→ EXERCISE INSTRUCTIONS:
Pictures aside, repeat every record below exactly.
———
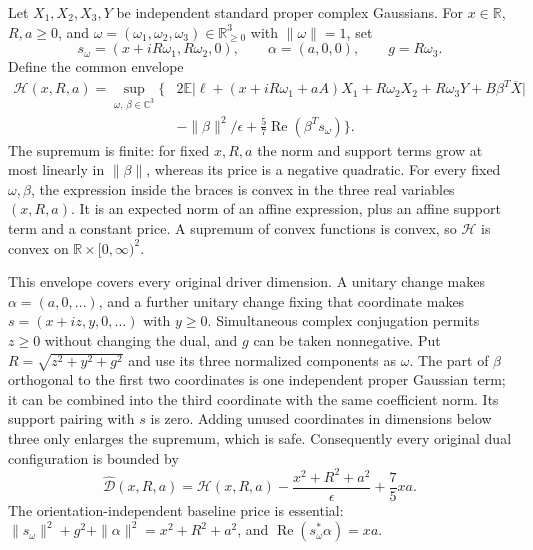Let $X_1,X_2,X_3,Y$ be independent standard proper complex Gaussians.  For
$x\in\mathbb R$, $R,a\ge0$, and
$\omega=(\omega_1,\omega_2,\omega_3)\in\mathbb R_{\ge0}^3$ with
$\|\omega\|=1$, set
\[
 s_\omega=(x+iR\omega_1,R\omega_2,0),\qquad
 \alpha=(a,0,0),\qquad g=R\omega_3.
\]
Define the common envelope
\begin{align*}
 \mathcal H(x,R,a)=\sup_{\omega,\,\beta\in\mathbb C^3}
 \biggl\{&2\mathbb E\bigl|\ell+(x+iR\omega_1+aA)X_1
                +R\omega_2X_2+R\omega_3Y+B\beta^T\overline X\bigr|\\
 &-\|\beta\|^2/\epsilon
                    +\tfrac57\operatorname{Re}(\beta^Ts_\omega)\biggr\}.
\end{align*}
The supremum is finite: for fixed $x,R,a$ the norm and support terms grow
at most linearly in $\|\beta\|$, whereas its price is a negative quadratic.
For every fixed $\omega,\beta$, the expression inside the braces is convex
in the three real variables $(x,R,a)$.  It is an expected norm of an affine
expression, plus an affine support term and a constant price.  A supremum
of convex functions is convex, so $\mathcal H$ is convex on
$\mathbb R\times[0,\infty)^2$.

This envelope covers every original driver dimension.  A unitary change
makes $\alpha=(a,0,\ldots)$, and a further unitary change fixing that
coordinate makes $s=(x+iz,y,0,\ldots)$ with $y\ge0$.  Simultaneous complex
conjugation permits $z\ge0$ without changing the dual, and $g$ can be taken
nonnegative.  Put $R=\sqrt{z^2+y^2+g^2}$ and use its three normalized
components as $\omega$.  The part of $\beta$ orthogonal to the first two
coordinates is one independent proper Gaussian term; it can be combined
into the third coordinate with the same coefficient norm.  Its support
pairing with $s$ is zero.  Adding unused coordinates in dimensions below
three only enlarges the supremum, which is safe.  Consequently every
original dual configuration is bounded by
\[
 \widehat{\mathcal D}(x,R,a)
 =\mathcal H(x,R,a)-\frac{x^2+R^2+a^2}{\epsilon}+\frac75xa.
\]
The orientation-independent baseline price is essential:
$\|s_\omega\|^2+g^2+\|\alpha\|^2=x^2+R^2+a^2$, and
$\operatorname{Re}(s_\omega^*\alpha)=xa$.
———
→ ANSWER SECTION:
Let $X_1,X_2,X_3,Y$ be independent standard proper complex Gaussians.  For
$x\in\mathbb R$, $R,a\ge0$, and
$\omega=(\omega_1,\omega_2,\omega_3)\in\mathbb R_{\ge0}^3$ with
$\|\omega\|=1$, set
\[
 s_\omega=(x+iR\omega_1,R\omega_2,0),\qquad
 \alpha=(a,0,0),\qquad g=R\omega_3.
\]
Define the common envelope
\begin{align*}
 \mathcal H(x,R,a)=\sup_{\omega,\,\beta\in\mathbb C^3}
 \biggl\{&2\mathbb E\bigl|\ell+(x+iR\omega_1+aA)X_1
                +R\omega_2X_2+R\omega_3Y+B\beta^T\overline X\bigr|\\
 &-\|\beta\|^2/\epsilon
                    +\tfrac57\operatorname{Re}(\beta^Ts_\omega)\biggr\}.
\end{align*}
The supremum is finite: for fixed $x,R,a$ the norm and support terms grow
at most linearly in $\|\beta\|$, whereas its price is a negative quadratic.
For every fixed $\omega,\beta$, the expression inside the braces is convex
in the three real variables $(x,R,a)$.  It is an expected norm of an affine
expression, plus an affine support term and a constant price.  A supremum
of convex functions is convex, so $\mathcal H$ is convex on
$\mathbb R\times[0,\infty)^2$.

This envelope covers every original driver dimension.  A unitary change
makes $\alpha=(a,0,\ldots)$, and a further unitary change fixing that
coordinate makes $s=(x+iz,y,0,\ldots)$ with $y\ge0$.  Simultaneous complex
conjugation permits $z\ge0$ without changing the dual, and $g$ can be taken
nonnegative.  Put $R=\sqrt{z^2+y^2+g^2}$ and use its three normalized
components as $\omega$.  The part of $\beta$ orthogonal to the first two
coordinates is one independent proper Gaussian term; it can be combined
into the third coordinate with the same coefficient norm.  Its support
pairing with $s$ is zero.  Adding unused coordinates in dimensions below
three only enlarges the supremum, which is safe.  Consequently every
original dual configuration is bounded by
\[
 \widehat{\mathcal D}(x,R,a)
 =\mathcal H(x,R,a)-\frac{x^2+R^2+a^2}{\epsilon}+\frac75xa.
\]
The orientation-independent baseline price is essential:
$\|s_\omega\|^2+g^2+\|\alpha\|^2=x^2+R^2+a^2$, and
$\operatorname{Re}(s_\omega^*\alpha)=xa$.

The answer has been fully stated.